Updates: alternately, with healing/replication and SLO controls.

'mc' tools (MinIO Client)

bash alias mc alias set my https://minio. example KEY SECRET

create bucket, enable versioning and WORM mc mb my/media mc version enable my/media mc retention set --default COMPLIANCE 365d my/media

read-only policy for public/
mc policy set json./policy. json my/media

replication to cloud bucket mc replicate add my/media --remote s3/backup --replicate "delete, metadata, delete-marker"

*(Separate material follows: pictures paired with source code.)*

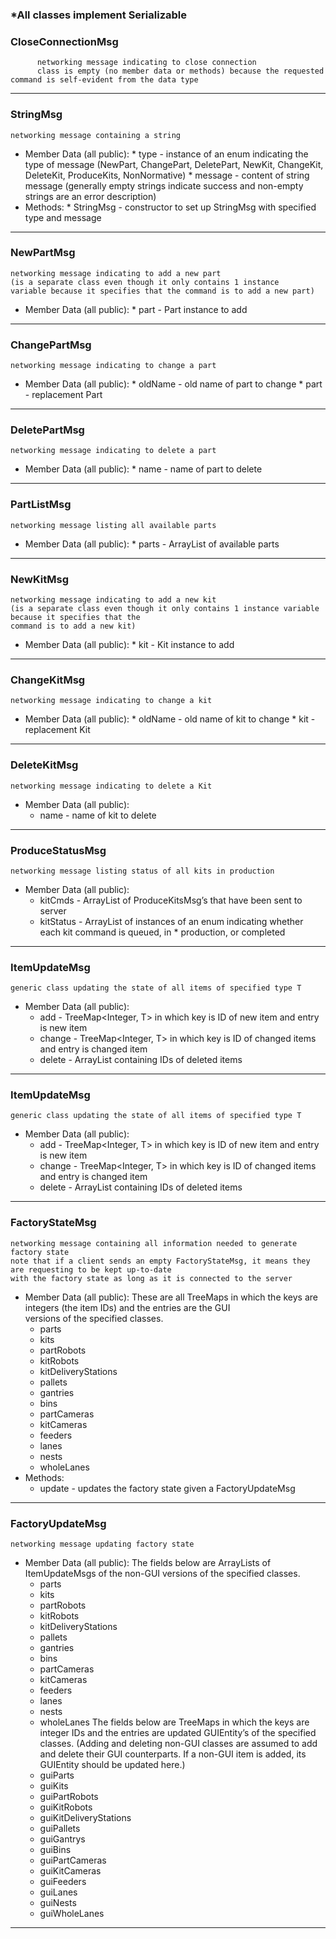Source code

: ### \*All classes implement Serializable

### CloseConnectionMsg
          networking message indicating to close connection
          class is empty (no member data or methods) because the requested command is self-evident from the data type

***

### StringMsg
    networking message containing a string
* Member Data (all public):
      * type - instance of an enum indicating the type of message (NewPart, ChangePart, DeletePart, NewKit, ChangeKit, DeleteKit, ProduceKits, NonNormative)
      * message - content of string message (generally empty strings indicate success and non-empty strings are an error description)
* Methods:
      * StringMsg - constructor to set up StringMsg with specified type and message

***

### NewPartMsg
    networking message indicating to add a new part 
    (is a separate class even though it only contains 1 instance 
    variable because it specifies that the command is to add a new part)
* Member Data (all public):
      * part - Part instance to add

***

### ChangePartMsg
    networking message indicating to change a part
* Member Data (all public):
      * oldName - old name of part to change
      * part - replacement Part

***

### DeletePartMsg
    networking message indicating to delete a part
* Member Data (all public):
      * name - name of part to delete

***

### PartListMsg
    networking message listing all available parts
* Member Data (all public):
      * parts - ArrayList of available parts

***

### NewKitMsg
    networking message indicating to add a new kit
    (is a separate class even though it only contains 1 instance variable because it specifies that the       
    command is to add a new kit)
* Member Data (all public):
      * kit - Kit instance to add

***

### ChangeKitMsg
    networking message indicating to change a kit
* Member Data (all public):
      * oldName - old name of kit to change
      * kit - replacement Kit

***

### DeleteKitMsg
    networking message indicating to delete a Kit
* Member Data (all public):
     * name - name of kit to delete

***

### ProduceStatusMsg
    networking message listing status of all kits in production
* Member Data (all public):
     * kitCmds - ArrayList of ProduceKitsMsg’s that have been sent to server
     * kitStatus - ArrayList of instances of an enum indicating whether each kit command is queued, in                      * production, or completed

***

### ItemUpdateMsg<T>
    generic class updating the state of all items of specified type T
* Member Data (all public):
     * add - TreeMap<Integer, T> in which key is ID of new item and entry is new item
     * change - TreeMap<Integer, T> in which key is ID of changed items and entry is changed item
     * delete - ArrayList<Integer> containing IDs of deleted items

***

### ItemUpdateMsg<T>
    generic class updating the state of all items of specified type T
* Member Data (all public):
     * add - TreeMap<Integer, T> in which key is ID of new item and entry is new item
     * change - TreeMap<Integer, T> in which key is ID of changed items and entry is changed item
     * delete - ArrayList<Integer> containing IDs of deleted items

***

### FactoryStateMsg
    networking message containing all information needed to generate factory state
    note that if a client sends an empty FactoryStateMsg, it means they are requesting to be kept up-to-date                
    with the factory state as long as it is connected to the server
* Member Data (all public):
    These are all TreeMaps in which the keys are integers (the item IDs) and the entries are the GUI     
    versions of the specified classes.
     * parts
     * kits
     * partRobots
     * kitRobots
     * kitDeliveryStations
     * pallets
     * gantries
     * bins
     * partCameras
     * kitCameras
     * feeders
     * lanes
     * nests
     * wholeLanes
* Methods:
     * update - updates the factory state given a FactoryUpdateMsg

***
### FactoryUpdateMsg
    networking message updating factory state
* Member Data (all public):
    The fields below are ArrayLists of ItemUpdateMsgs of the non-GUI versions of the specified classes.
     * parts
     * kits
     * partRobots
     * kitRobots
     * kitDeliveryStations
     * pallets
     * gantries
     * bins
     * partCameras
     * kitCameras
     * feeders
     * lanes
     * nests
     * wholeLanes
    The fields below are TreeMaps in which the keys are integer IDs and the entries are updated GUIEntity’s     of the specified classes. (Adding and deleting non-GUI classes are assumed to add and delete their GUI     counterparts. If a non-GUI item is added, its GUIEntity should be updated here.)
     * guiParts
     * guiKits
     * guiPartRobots
     * guiKitRobots
     * guiKitDeliveryStations
     * guiPallets
     * guiGantrys
     * guiBins
     * guiPartCameras
     * guiKitCameras
     * guiFeeders
     * guiLanes
     * guiNests
     * guiWholeLanes

***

Kafka mc event add my/media arn: minio: sqs:: kafka: k1 --event put, delete

Product Integration Patterns

Reserved URL for download/download without direct key issuance.
Content validation: size/type limits, antivirus scanner in notifications.
Metadata/tags: for lifecycle/archives/moderation.
CDN before object: reduced egress and latency to end users.
RAG/ML: storage of embeddings/shards, dataset manifests, model versions (Model Registry over S3).

Safety and compliance

Audit logs: who/what/when (PUT/GET/DELETE), unchangeable logs in a separate WORM bucket.
Network controls: dedicated VLAN/VRF, Security Groups/ACL, private endpoints.
KMS and key rotation: annual rotation policy, DUAL-control on unseal.
PII/PCI: bucket segmentation, strict access policy (ABAC by data tags), Object Lock for reporting.

Launch checklist

  • Selected data classes: hot/warm/cold; RPO/RTO/SLO objectives.
  • erasure-sets and number of nodes designed; failure tests.
  • TLS/mTLS, KMS, IAM/STS, bucket policies and versioning.
  • Lifecycle/tearing and replication; Object Lock for critical buckets.
  • Notifications in Kafka/Webhook; antivirus/ETL/preview.
  • Monitoring (operations, replication log, disks, network), alerts and dashboards.
  • Plan of updates/extensions (rolling), runbook healing/rebalance.
  • Quotas/billing/reporting per-tenant.

Common errors

Mixing NVMe and HDD in one erasure-set → unpredictable latency.
No versioning/Retention → risk of loss/ransomware.
Multipart off/parts too small → low bandwidth.
Non-replicable critical data buckets.
Lack of DR/recovery tests and egress cost control.

iGaming/fintech specific

Logs/raw events: Parquet + lifecycle (hot 7-30 days, then archive/tearing).
Media content and providers: presented GET, CDN, aggressive cache-control.
Wallet/database backups: versioning + WORM, regular DR exercises, isolated account/cluster for replicas.
Antifraud/fichestors: low reading latency (local MinIO), events in Kafka for calculations.
Reporting and regulators: Object Lock (Compliance), unchangeable audit logs, clear retention policies.

Total

S3-compatible object storage is the basic "brick" of a modern platform. The correct EU/replication scheme, hard IAM/encryption/Retention, thoughtful lifecycle/tearing and notifications turn it into a reliable "passive disk" for media, logs, backups and ML data. In MinIO, you get control and on-prem/K8s speed; in S3 - the scale and ecosystem of the cloud. Record everything in IaC, measure SLO and cost - and the facility will be a predictable, safe and economical support for products.

Contact

Get in Touch

Reach out with any questions or support needs.We are always ready to help!

Telegram
@Gamble_GC
Start Integration

Email is required. Telegram or WhatsApp — optional.

Your Name optional
Email optional
Subject optional
Message optional
Telegram optional
@
If you include Telegram — we will reply there as well, in addition to Email.
WhatsApp optional
Format: +country code and number (e.g., +380XXXXXXXXX).

By clicking this button, you agree to data processing.